ANNAPOLIS, Md. (WJZ) -- The Chesapeake Bay Program released the 2021 Blue Crab Advisory Report and it found that the blue crab population is not being overfished and is not depleted. The numbers may be down, but the population remains healthy.

"All of us who love blue crabs benefit from the science-based analysis and discussion in the Blue Crab Advisory Report. The report helps state resource managers set limits that leave enough crabs in the Bay to ensure healthy harvests for years to come," said Sean Corson, Director, NOAA Chesapeake Bay Office and Chair, Sustainable Fisheries Goal Implementation Team.

The Winter Dredge Survey found that the blue cran population in the bay decreased from 405 million in 2020 to 282 million in 2021. Experts said this decline can be attributed to the juvenile crab population -- crabs that will grow to harvestable size next year. That number is estimated to be 86 million, down from 185 million in 2020.
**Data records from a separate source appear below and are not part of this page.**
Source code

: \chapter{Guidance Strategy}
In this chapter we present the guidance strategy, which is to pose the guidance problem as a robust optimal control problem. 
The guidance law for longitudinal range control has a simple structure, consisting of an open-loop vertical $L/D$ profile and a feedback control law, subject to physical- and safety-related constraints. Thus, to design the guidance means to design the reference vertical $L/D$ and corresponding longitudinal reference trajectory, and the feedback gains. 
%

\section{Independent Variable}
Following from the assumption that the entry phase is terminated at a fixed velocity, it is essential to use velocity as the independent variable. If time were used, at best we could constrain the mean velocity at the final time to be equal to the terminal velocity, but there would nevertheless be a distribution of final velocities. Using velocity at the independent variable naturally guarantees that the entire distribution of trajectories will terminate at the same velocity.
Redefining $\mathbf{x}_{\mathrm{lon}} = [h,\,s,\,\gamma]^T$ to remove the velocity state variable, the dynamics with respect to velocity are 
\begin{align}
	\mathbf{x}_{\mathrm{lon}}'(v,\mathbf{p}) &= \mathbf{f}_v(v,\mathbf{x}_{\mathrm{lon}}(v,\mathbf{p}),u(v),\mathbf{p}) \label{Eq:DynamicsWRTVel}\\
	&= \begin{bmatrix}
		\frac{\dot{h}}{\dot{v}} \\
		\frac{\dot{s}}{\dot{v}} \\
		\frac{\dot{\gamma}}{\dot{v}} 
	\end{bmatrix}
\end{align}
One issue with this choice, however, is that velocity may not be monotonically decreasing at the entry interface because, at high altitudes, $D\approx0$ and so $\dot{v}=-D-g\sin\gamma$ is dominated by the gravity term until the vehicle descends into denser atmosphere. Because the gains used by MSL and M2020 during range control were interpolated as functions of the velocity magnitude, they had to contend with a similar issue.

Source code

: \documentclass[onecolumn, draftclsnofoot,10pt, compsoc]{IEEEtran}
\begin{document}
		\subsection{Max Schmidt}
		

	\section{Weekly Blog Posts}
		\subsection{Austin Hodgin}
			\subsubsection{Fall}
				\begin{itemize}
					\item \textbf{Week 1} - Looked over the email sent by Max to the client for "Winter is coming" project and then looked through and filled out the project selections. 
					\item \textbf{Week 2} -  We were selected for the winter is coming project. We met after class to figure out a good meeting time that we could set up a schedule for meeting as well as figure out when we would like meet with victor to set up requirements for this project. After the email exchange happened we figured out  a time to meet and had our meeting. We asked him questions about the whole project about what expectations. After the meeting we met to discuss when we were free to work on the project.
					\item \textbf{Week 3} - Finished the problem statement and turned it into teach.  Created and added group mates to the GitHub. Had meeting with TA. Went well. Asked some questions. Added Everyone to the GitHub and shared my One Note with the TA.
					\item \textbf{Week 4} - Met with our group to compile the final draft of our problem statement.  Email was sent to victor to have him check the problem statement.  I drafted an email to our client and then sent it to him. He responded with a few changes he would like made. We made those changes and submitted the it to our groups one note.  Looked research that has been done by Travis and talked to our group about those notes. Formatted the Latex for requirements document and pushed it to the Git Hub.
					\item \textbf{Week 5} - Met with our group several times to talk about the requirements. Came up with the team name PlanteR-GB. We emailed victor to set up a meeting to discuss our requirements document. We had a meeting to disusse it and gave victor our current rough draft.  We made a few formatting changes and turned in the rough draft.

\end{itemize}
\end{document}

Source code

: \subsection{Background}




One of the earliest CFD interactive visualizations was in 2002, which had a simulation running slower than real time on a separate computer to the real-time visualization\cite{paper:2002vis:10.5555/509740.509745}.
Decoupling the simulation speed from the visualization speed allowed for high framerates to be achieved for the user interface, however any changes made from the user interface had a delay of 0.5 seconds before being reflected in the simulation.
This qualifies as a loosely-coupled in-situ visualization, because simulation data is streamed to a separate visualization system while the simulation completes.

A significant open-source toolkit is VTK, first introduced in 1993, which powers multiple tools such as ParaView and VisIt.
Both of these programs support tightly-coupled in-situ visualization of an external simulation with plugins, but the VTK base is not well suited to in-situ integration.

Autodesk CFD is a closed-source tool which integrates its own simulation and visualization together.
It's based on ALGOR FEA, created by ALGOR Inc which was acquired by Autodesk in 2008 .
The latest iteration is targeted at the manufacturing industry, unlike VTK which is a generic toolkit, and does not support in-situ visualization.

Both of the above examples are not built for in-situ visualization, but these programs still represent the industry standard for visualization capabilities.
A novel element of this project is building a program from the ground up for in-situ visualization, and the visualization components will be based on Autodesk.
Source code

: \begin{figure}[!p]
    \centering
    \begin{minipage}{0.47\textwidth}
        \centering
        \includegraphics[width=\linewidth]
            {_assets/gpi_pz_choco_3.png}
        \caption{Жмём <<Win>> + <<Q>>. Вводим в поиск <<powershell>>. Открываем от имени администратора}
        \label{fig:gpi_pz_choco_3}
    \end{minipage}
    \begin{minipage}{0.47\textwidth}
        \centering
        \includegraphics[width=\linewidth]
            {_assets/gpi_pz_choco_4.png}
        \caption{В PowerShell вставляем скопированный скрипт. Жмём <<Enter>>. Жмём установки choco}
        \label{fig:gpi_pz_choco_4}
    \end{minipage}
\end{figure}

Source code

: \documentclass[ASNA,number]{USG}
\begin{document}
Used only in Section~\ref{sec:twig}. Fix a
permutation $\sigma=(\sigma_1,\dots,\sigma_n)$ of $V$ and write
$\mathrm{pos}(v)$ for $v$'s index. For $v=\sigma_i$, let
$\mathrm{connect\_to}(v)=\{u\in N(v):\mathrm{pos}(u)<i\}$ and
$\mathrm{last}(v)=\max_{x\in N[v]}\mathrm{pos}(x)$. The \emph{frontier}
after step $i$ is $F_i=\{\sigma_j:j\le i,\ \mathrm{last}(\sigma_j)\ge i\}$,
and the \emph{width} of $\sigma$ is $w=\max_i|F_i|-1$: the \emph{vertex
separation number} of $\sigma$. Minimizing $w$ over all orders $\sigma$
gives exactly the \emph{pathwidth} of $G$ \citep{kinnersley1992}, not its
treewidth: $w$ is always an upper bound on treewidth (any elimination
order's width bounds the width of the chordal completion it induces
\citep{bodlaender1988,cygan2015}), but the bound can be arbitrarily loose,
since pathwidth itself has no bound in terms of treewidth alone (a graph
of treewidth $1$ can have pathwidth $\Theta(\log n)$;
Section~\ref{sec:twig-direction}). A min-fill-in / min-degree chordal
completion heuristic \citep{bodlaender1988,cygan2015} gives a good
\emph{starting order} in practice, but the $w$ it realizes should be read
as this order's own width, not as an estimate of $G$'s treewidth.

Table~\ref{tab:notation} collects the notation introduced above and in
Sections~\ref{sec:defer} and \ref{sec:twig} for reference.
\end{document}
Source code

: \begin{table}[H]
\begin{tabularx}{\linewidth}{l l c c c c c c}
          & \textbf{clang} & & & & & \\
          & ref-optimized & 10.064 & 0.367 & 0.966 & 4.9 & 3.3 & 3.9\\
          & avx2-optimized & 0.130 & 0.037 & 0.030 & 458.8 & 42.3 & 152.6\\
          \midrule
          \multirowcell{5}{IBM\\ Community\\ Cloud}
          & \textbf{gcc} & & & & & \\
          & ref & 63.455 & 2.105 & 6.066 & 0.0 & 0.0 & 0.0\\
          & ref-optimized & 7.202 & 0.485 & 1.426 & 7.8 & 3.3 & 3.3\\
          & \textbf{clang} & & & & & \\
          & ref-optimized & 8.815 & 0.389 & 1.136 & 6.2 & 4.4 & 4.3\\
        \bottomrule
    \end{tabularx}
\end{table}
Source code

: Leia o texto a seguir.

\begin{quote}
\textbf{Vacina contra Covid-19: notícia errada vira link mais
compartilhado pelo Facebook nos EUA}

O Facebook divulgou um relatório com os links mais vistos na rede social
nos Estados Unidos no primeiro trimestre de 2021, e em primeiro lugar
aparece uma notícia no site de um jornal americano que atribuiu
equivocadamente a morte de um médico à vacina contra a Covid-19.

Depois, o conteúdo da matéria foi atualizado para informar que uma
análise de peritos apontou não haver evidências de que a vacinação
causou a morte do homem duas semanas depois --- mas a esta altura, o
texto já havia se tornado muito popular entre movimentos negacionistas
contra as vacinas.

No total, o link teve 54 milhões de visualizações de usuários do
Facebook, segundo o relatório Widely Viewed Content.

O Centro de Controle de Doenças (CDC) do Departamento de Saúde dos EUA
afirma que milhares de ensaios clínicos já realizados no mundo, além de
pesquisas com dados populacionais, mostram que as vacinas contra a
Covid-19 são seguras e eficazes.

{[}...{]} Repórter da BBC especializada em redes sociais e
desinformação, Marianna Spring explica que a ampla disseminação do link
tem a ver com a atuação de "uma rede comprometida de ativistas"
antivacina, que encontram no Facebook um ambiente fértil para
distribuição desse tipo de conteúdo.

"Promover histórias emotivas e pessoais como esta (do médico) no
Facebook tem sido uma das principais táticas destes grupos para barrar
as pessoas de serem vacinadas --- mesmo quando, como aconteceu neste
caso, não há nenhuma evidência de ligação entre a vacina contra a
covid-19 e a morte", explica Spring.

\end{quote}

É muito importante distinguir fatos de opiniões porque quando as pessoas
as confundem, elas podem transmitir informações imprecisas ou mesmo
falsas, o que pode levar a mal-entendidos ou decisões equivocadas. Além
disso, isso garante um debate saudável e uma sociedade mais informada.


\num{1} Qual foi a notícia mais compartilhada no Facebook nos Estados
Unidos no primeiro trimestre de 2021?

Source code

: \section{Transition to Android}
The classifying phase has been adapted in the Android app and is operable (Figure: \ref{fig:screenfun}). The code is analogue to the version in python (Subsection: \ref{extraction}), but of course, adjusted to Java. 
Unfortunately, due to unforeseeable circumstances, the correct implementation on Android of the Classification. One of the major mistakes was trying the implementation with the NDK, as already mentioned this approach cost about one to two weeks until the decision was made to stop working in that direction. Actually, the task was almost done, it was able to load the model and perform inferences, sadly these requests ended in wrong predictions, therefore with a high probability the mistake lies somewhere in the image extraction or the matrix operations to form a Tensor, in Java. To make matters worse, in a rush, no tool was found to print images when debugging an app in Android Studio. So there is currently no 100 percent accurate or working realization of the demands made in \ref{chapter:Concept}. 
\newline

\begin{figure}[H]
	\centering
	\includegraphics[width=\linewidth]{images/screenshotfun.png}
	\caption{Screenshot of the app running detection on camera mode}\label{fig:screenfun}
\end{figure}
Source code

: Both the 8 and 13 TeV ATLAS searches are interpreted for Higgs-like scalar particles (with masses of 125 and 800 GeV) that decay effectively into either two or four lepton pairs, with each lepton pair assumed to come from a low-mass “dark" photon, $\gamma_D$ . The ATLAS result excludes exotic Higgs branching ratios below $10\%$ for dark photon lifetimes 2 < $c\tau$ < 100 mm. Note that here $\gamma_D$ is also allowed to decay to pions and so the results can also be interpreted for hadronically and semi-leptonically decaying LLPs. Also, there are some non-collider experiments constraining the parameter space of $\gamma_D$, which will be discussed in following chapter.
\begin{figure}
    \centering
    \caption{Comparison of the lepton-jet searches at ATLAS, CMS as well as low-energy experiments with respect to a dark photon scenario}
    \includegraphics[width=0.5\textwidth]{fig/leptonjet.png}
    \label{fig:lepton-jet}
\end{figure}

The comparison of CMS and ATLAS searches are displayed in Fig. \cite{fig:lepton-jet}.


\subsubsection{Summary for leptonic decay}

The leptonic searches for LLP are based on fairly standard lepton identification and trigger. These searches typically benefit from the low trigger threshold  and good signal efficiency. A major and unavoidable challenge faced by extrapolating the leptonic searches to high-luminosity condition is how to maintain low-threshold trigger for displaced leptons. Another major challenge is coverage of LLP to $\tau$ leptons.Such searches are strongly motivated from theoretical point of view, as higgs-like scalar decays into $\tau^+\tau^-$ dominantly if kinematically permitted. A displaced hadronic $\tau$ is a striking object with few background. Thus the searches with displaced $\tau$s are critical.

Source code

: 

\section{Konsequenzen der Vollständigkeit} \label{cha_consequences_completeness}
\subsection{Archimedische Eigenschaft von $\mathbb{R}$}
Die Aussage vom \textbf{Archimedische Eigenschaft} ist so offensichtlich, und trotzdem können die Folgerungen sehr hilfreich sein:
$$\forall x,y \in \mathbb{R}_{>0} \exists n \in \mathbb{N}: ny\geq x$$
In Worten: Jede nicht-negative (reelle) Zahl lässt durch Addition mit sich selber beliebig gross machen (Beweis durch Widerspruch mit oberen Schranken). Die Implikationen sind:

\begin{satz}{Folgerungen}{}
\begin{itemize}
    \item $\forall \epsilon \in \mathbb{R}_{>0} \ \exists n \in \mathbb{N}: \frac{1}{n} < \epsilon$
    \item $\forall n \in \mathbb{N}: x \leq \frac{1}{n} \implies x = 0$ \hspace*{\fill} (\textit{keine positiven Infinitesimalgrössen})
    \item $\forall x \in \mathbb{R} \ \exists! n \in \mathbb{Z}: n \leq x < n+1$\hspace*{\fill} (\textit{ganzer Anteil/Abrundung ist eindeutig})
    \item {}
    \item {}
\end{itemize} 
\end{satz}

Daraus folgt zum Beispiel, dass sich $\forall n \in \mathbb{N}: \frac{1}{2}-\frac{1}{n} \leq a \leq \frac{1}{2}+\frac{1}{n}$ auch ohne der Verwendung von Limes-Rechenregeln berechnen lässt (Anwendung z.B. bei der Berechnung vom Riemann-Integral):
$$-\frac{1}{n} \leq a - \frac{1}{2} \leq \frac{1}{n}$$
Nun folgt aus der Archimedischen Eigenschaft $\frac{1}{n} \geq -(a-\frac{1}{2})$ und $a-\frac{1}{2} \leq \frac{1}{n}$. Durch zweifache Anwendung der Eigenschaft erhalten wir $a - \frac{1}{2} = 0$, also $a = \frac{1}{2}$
The 2021 Advisory Report recommends:

  • Researchers should explore the environmental factors that may contribute to the highly variable nature of the blue crab population.
  • The Maryland Department of Natural Resources, Potomac River Fisheries Commission and Virginia Marine Resources Commission should implement programs to track commercial and recreational harvest more accurately, including the use of electronic reporting systems.

The Blue Crab Advisory Report is developed by the Chesapeake Bay Stock Assessment Committee.